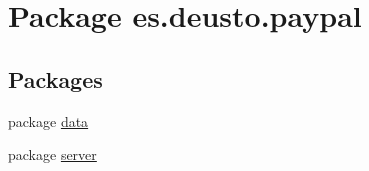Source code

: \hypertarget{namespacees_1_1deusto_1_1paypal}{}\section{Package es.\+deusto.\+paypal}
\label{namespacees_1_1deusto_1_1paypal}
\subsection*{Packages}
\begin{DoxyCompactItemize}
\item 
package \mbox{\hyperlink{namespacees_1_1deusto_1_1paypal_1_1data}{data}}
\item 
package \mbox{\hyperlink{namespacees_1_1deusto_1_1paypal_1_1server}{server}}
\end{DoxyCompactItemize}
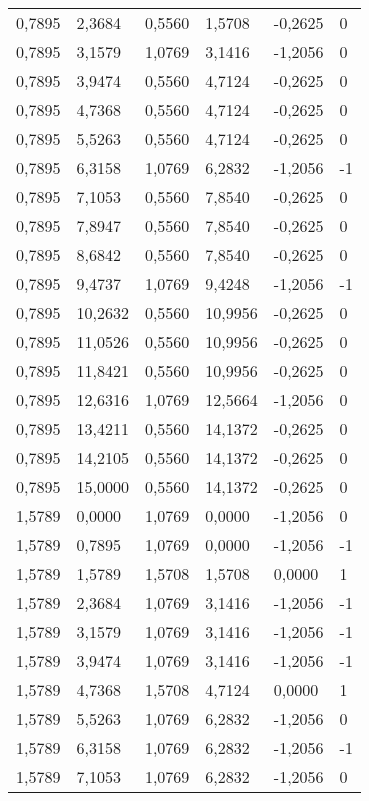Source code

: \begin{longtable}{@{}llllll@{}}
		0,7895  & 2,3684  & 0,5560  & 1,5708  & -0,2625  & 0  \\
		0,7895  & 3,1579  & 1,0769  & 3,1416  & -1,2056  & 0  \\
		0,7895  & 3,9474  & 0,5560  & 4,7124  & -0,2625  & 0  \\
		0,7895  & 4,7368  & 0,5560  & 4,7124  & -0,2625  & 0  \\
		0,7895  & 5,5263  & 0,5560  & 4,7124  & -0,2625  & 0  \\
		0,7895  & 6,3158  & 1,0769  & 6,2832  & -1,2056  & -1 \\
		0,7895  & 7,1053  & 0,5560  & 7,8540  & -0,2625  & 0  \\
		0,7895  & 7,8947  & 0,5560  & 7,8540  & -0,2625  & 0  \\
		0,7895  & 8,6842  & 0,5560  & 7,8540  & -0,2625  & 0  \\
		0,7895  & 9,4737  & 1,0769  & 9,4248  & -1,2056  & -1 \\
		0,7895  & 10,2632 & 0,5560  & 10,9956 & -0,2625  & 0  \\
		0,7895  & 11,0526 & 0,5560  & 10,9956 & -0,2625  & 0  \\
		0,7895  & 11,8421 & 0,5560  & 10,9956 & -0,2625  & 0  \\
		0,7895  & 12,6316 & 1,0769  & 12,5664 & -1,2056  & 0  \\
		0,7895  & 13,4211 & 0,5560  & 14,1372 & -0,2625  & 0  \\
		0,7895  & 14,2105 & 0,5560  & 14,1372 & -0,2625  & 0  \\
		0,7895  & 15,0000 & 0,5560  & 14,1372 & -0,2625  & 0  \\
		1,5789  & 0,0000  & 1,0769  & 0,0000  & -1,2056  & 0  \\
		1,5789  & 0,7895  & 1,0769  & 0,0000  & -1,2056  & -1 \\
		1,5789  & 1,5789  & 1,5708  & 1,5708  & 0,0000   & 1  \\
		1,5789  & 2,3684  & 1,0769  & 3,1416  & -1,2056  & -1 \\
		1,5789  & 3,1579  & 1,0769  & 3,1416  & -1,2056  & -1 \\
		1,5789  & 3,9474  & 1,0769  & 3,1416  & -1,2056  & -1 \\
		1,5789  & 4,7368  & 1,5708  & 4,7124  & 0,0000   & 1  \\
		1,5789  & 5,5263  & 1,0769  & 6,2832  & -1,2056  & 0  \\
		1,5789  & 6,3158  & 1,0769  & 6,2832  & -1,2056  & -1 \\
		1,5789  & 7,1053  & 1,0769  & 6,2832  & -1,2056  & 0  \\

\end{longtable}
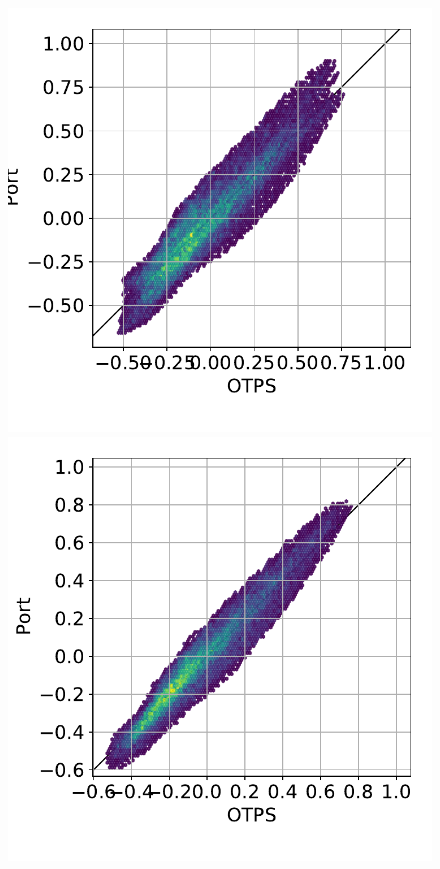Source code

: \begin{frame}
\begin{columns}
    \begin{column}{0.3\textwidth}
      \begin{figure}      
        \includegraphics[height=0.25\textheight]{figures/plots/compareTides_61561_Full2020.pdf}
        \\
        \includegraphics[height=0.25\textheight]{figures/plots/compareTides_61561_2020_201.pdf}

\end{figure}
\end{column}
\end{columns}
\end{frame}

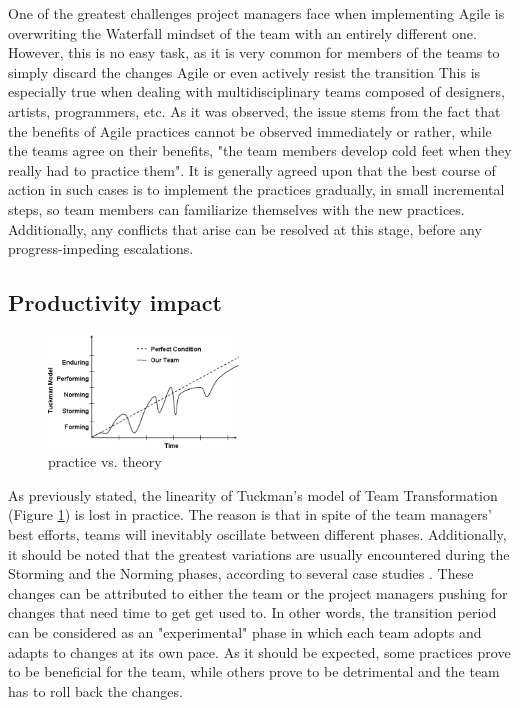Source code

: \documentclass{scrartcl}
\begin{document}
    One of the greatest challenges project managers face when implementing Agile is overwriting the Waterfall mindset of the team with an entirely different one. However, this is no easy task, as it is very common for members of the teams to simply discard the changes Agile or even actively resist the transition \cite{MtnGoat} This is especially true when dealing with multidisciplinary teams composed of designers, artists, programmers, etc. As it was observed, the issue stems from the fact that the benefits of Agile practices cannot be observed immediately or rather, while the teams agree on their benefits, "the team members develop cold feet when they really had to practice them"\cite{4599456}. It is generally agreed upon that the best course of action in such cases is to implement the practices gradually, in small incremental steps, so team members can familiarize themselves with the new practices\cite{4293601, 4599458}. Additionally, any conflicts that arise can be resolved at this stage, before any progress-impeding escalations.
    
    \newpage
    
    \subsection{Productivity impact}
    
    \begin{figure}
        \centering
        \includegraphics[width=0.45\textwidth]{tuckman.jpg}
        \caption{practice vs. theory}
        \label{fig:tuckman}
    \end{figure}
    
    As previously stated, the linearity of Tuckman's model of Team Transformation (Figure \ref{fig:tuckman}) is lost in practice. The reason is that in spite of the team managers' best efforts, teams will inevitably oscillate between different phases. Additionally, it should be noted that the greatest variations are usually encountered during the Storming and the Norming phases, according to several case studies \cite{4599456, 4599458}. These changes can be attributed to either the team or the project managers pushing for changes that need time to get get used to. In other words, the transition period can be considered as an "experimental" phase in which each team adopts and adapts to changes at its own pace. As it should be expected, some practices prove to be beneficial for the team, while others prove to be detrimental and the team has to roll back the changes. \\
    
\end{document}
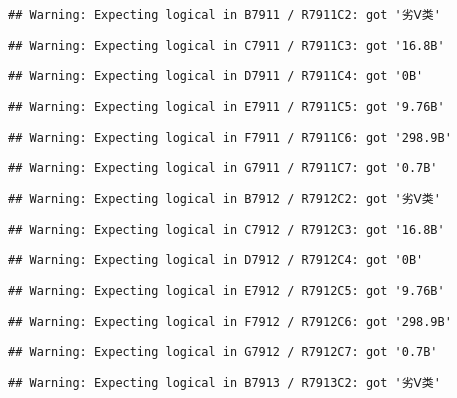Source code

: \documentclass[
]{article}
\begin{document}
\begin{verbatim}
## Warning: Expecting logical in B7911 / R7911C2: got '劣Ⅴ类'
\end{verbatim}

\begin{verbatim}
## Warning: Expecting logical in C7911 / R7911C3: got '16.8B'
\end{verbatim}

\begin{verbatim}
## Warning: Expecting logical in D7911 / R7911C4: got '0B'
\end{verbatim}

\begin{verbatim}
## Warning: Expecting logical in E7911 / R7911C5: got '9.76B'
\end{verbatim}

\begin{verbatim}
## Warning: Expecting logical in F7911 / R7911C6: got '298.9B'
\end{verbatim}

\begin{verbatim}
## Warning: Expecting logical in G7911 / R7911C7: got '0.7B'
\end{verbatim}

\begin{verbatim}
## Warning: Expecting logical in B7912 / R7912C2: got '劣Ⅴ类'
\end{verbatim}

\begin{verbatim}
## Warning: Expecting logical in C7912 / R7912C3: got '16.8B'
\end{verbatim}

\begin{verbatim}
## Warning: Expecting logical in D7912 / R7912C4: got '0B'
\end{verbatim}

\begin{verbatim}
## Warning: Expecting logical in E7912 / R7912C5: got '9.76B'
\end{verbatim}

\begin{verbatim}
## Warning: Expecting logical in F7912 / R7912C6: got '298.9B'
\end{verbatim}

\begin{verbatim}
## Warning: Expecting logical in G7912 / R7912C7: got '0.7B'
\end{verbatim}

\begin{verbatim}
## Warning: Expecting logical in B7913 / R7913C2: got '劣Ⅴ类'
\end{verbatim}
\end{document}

=-=-=-=-=

● **Exercise prompt**: Identify every line above with the string "textwidth" in it. Copy those lines.

● **Answer to the exercise**:
    \begin{column}{0.3\textwidth}
        \includegraphics[width=0.45\textwidth]{tuckman.jpg}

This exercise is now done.